Two hours in Prophetstown, Illinois is just right: like a pleasant dream filled with green grass, American flags, small-town smiles, and the warmth of family--without an iota of boredom or feeling like I need to check my email. Aside from my butt being sore, it was also nice to drive for four hours by myself, just singing songs and listening to classic '70s rock and conservative talk radio. Watching the farmland whiz by at 70 mph, thinking and plotting and pondering life. Being glad I'm not a farmer. Being glad I'm not a regular listener to conservative talk radio.

My presentation to the sales team the next day went well. I got back to NYC in time to kiss my boys goodnight and snuggle up to my wife and remind her what a good husband I am.


  1. I've been sitting here thinking about this as I read your post.

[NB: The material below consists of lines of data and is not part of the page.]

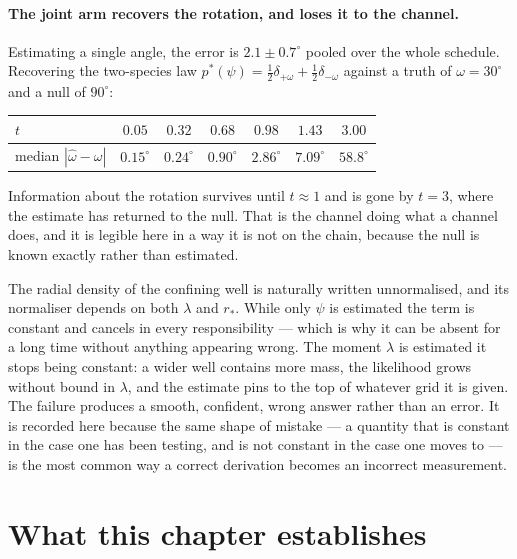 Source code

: \paragraph{The joint arm recovers the rotation, and loses it to the channel.}
Estimating a single angle, the error is $2.1\pm0.7^\circ$ pooled over the whole
schedule. Recovering the two-species law
$p^*(\psi)=\tfrac12\delta_{+\omega}+\tfrac12\delta_{-\omega}$ against a truth
of $\omega = 30^\circ$ and a null of $90^\circ$:

\begin{center}\small
\begin{tabular}{@{}lcccccc@{}}
\toprule
$t$ & $0.05$ & $0.32$ & $0.68$ & $0.98$ & $1.43$ & $3.00$ \\
\midrule
median $|\hat\omega - \omega|$ & $0.15^\circ$ & $0.24^\circ$ & $0.90^\circ$
& $2.86^\circ$ & $7.09^\circ$ & $58.8^\circ$ \\
\bottomrule
\end{tabular}
\end{center}

Information about the rotation survives until $t\approx1$ and is gone by
$t=3$, where the estimate has returned to the null. That is the channel doing
what a channel does, and it is legible here in a way it is not on the chain,
because the null is known exactly rather than estimated.

\begin{remark}
The radial density of the confining well is naturally written unnormalised,
and its normaliser depends on both $\lambda$ and $r_*$. While only $\psi$ is
estimated the term is constant and cancels in every responsibility --- which
is why it can be absent for a long time without anything appearing wrong. The
moment $\lambda$ is estimated it stops being constant: a wider well contains
more mass, the likelihood grows without bound in $\lambda$, and the estimate
pins to the top of whatever grid it is given. The failure produces a smooth,
confident, wrong answer rather than an error. It is recorded here because the
same shape of mistake --- a quantity that is constant in the case one has been
testing, and is not constant in the case one moves to --- is the most common
way a correct derivation becomes an incorrect measurement.
\end{remark}

\section{What this chapter establishes}\label{sec:ring-answers}


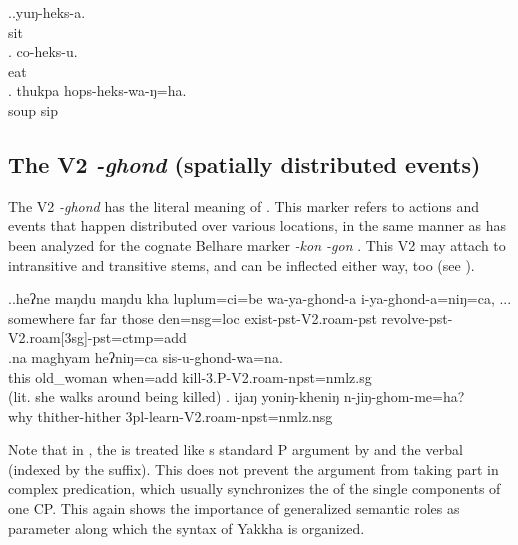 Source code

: \ex.\ag.yuŋ-heks-a.\\
sit\\
\bg. co-heks-u.\\
eat\\
\bg. thukpa hops-heks-wa-ŋ=ha.\\
soup sip\\


	
\subsection{The V2 \emph{-ghond} (spatially distributed events)}\label{V2-roam}%


The V2 \emph{-ghond} has the literal meaning of . This marker refers to actions and events that happen distributed over various locations, in the same manner as has been analyzed for the cognate Belhare marker \emph{-kon \ti -gon} \citep[163]{Bickel1996Aspect}. This V2 may attach to intransitive and transitive stems, and can be inflected either way, too (see \Next).


\ex.\ag.heʔne  maŋdu maŋdu kha luplum=ci=be           wa-ya-ghond-a             i-ya-ghond-a=niŋ=ca, ...\\
somewhere far far those den{\sc =nsg=loc} exist{\sc -pst-V2.roam-pst} revolve{\sc -pst-V2.roam[3sg]-pst=ctmp=add}\\
 
\bg.na maghyam heʔniŋ=ca sis-u-ghond-wa=na.\\
	this old\_woman when{\sc =add} kill{\sc -3.P-V2.roam-npst=nmlz.sg}		\\
	 (lit. she walks around being killed) 
\bg.	ijaŋ yoniŋ-kheniŋ     n-jiŋ-ghom-me=ha?\\
why thither-hither {\sc 3pl-}learn{\sc -V2.roam-npst=nmlz.nsg}\\


Note that in \Last[b], the  is treated like s standard P argument  by  and the verbal  (indexed by the  suffix). This does not prevent the  argument from taking part in complex predication, which usually synchronizes the  of the single components of one CP. This again shows the importance of generalized semantic roles as parameter along which the syntax of Yakkha is organized. 

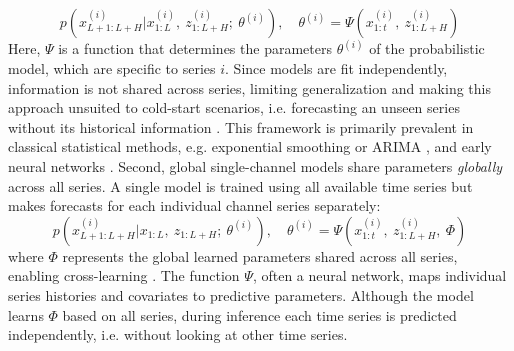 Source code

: \documentclass[a4paper,oneside,bibliography=totoc]{scrbook}
\begin{document}
\begin{equation}
    p(x^{(i)}_{L+1:L+H}|x^{(i)}_{ 1:L},\ z^{(i)}_{1:L+H};\ \theta^{(i)}), \quad \theta^{(i)}=\Psi(x^{(i)}_{1:t},\ z^{(i)}_{1:L+H})
    \label{eq:local_univariate}
\end{equation}
Here, $\Psi$ is a function that determines the parameters $\theta^{(i)}$ of the probabilistic model, which are specific to series $i$. 
Since models are fit independently, information is not shared across series, limiting generalization and making this approach unsuited to cold-start scenarios, i.e. forecasting an unseen series without its historical information \cite{benidis_deep_2022, montero-manso_principles_2021}. This framework is primarily prevalent in classical statistical methods, e.g. exponential smoothing \cite{hyndman_state_2002} or ARIMA \cite{hyndman_automatic_2008}, and early neural networks \cite{zhang_forecasting_1998}.
Second, global single-channel models \cite{januschowski_criteria_2020} share parameters \textit{globally} across all series. A single model is trained using all available time series but makes forecasts for each individual channel series separately:
\begin{equation}
    p(x^{(i)}_{L+1:L+H}|x_{1:L},\ z_{1:L+H};\ \theta^{(i)}), \quad \theta^{(i)}=\Psi(x^{(i)}_{1:t},\ z^{(i)}_{1:L+H},\ \Phi)
    \label{eq:global_univariate}
\end{equation}
where $\Phi$ represents the global learned parameters shared across all series, enabling cross-learning \cite{semenoglou_investigating_2021}. 
The function $\Psi$, often a neural network, maps individual series histories and covariates to predictive parameters. 
Although the model learns $\Phi$ based on all series, during inference each time series is predicted independently, i.e. without looking at other time series.
\end{document}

Life is busy and I don't get to read blog posts as often as I'd like to but I'm always fascinated when I do. It's like I'm a distant observer, looking through a small window, at all of these interesting lives so different from my own interesting life. It's also comforting somehow to notice common threads running through the bits and pieces of life that are saved and shared in print-- things I recognize and can relate to. Your love of your family and children in general is a good example. I've never given a presentation to a sales team and I may never get to Prophetstown, Illinois but I know what it's like to love a family. You have a good heart and it shows in your writing. I suppose that's why I enjoy reading what you have to say.

  2. Thanks, Carrie, I feel exactly the same way! I enjoy that window into the daily lives of others as well. It's like a socially acceptable, guilt-free form of stalking. Of all the things that I thought would matter most to me in life, love of family is the one that continues to matter more and more, and everything else less and less. It's reassuring to know that most people come to the same conclusion.